What you have to do -
Return nothing but the lines from the one with "- Data size of training is 900425." through the one with "by: Amal Graafstra](https://spectrum.ieee.org/hands-on)" in the data below, word for word and without pictures.

----------------

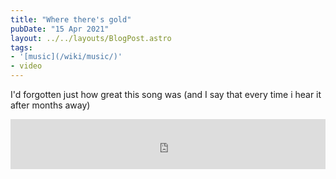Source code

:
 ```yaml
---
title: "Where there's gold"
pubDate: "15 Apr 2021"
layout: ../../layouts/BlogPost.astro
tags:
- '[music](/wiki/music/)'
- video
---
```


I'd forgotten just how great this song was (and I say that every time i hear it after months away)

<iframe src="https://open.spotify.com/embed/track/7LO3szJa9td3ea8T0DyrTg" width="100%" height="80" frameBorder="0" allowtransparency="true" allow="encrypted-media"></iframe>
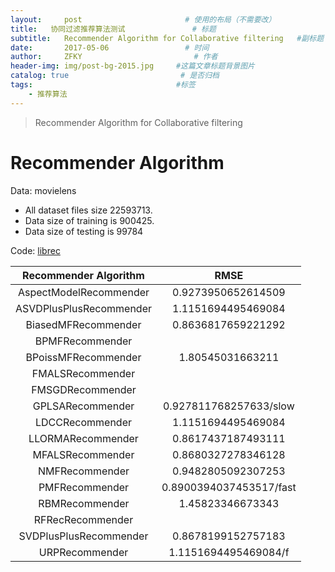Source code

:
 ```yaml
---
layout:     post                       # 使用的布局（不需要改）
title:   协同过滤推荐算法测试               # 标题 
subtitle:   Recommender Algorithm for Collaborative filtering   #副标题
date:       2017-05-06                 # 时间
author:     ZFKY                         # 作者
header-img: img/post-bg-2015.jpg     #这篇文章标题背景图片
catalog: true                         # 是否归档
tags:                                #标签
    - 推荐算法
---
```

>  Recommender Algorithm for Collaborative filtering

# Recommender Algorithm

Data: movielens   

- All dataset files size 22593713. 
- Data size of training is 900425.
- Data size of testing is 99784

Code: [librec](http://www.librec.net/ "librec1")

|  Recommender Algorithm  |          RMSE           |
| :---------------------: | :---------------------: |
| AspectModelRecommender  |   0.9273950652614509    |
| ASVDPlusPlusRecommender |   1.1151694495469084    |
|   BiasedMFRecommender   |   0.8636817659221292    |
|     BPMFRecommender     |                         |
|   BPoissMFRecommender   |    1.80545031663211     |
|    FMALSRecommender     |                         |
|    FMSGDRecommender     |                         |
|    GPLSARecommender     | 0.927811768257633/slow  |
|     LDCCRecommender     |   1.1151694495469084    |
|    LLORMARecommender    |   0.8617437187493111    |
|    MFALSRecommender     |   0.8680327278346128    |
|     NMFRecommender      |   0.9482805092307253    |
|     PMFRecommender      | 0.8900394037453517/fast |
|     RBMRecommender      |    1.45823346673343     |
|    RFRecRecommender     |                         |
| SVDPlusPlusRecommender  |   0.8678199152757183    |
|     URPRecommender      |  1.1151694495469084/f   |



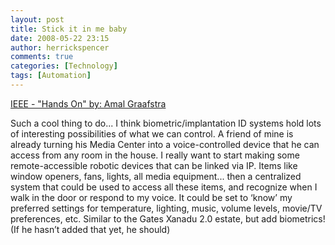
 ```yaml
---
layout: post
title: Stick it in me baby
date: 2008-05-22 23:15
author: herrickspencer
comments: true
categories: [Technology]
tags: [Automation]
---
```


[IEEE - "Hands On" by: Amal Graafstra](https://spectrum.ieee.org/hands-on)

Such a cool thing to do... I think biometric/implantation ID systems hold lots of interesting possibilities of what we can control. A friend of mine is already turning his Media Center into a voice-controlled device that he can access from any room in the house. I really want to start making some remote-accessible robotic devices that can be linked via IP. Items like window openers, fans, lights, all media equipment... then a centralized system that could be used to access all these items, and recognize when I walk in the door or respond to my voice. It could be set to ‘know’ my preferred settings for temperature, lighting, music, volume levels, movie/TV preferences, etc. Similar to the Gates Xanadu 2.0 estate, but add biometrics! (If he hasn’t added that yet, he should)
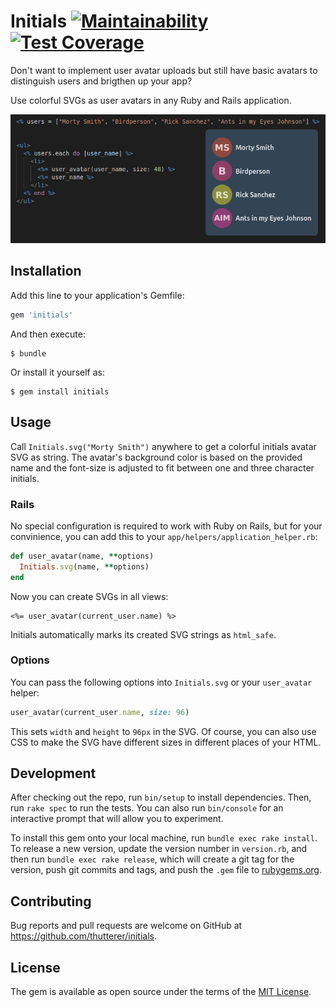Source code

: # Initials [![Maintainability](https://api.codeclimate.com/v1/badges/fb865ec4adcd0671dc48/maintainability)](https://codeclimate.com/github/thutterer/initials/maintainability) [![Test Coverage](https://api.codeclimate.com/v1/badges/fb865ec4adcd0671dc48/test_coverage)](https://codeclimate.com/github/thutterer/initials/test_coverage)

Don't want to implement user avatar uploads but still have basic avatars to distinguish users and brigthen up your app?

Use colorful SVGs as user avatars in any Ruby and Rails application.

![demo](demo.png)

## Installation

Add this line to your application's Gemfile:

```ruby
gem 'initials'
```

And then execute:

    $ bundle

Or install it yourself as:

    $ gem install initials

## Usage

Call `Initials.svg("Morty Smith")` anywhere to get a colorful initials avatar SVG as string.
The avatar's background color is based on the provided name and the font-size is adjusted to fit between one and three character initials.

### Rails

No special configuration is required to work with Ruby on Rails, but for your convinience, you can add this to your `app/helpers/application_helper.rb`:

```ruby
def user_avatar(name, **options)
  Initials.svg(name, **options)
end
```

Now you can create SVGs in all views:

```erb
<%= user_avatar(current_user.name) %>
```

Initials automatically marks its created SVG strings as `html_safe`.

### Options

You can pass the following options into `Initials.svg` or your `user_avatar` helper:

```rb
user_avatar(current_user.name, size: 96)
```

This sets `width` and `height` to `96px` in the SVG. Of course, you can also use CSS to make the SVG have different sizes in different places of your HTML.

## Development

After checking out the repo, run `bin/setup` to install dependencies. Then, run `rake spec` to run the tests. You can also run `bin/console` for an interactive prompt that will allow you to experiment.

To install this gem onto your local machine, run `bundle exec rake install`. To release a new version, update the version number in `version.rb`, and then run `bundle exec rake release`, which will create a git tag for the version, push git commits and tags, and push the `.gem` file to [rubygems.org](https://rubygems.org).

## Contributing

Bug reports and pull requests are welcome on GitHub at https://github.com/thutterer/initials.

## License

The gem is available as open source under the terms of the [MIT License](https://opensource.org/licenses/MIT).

----------------

Result -
- Data size of training is 900425.
- Data size of testing is 99784

Code: [librec](http://www.librec.net/ "librec1")

|  Recommender Algorithm  |          RMSE           |
| :---------------------: | :---------------------: |
| AspectModelRecommender  |   0.9273950652614509    |
| ASVDPlusPlusRecommender |   1.1151694495469084    |
|   BiasedMFRecommender   |   0.8636817659221292    |
|     BPMFRecommender     |                         |
|   BPoissMFRecommender   |    1.80545031663211     |
|    FMALSRecommender     |                         |
|    FMSGDRecommender     |                         |
|    GPLSARecommender     | 0.927811768257633/slow  |
|     LDCCRecommender     |   1.1151694495469084    |
|    LLORMARecommender    |   0.8617437187493111    |
|    MFALSRecommender     |   0.8680327278346128    |
|     NMFRecommender      |   0.9482805092307253    |
|     PMFRecommender      | 0.8900394037453517/fast |
|     RBMRecommender      |    1.45823346673343     |
|    RFRecRecommender     |                         |
| SVDPlusPlusRecommender  |   0.8678199152757183    |
|     URPRecommender      |  1.1151694495469084/f   |



 ```yaml
---
layout: post
title: Stick it in me baby
date: 2008-05-22 23:15
author: herrickspencer
comments: true
categories: [Technology]
tags: [Automation]
---
```


[IEEE - "Hands On" by: Amal Graafstra](https://spectrum.ieee.org/hands-on)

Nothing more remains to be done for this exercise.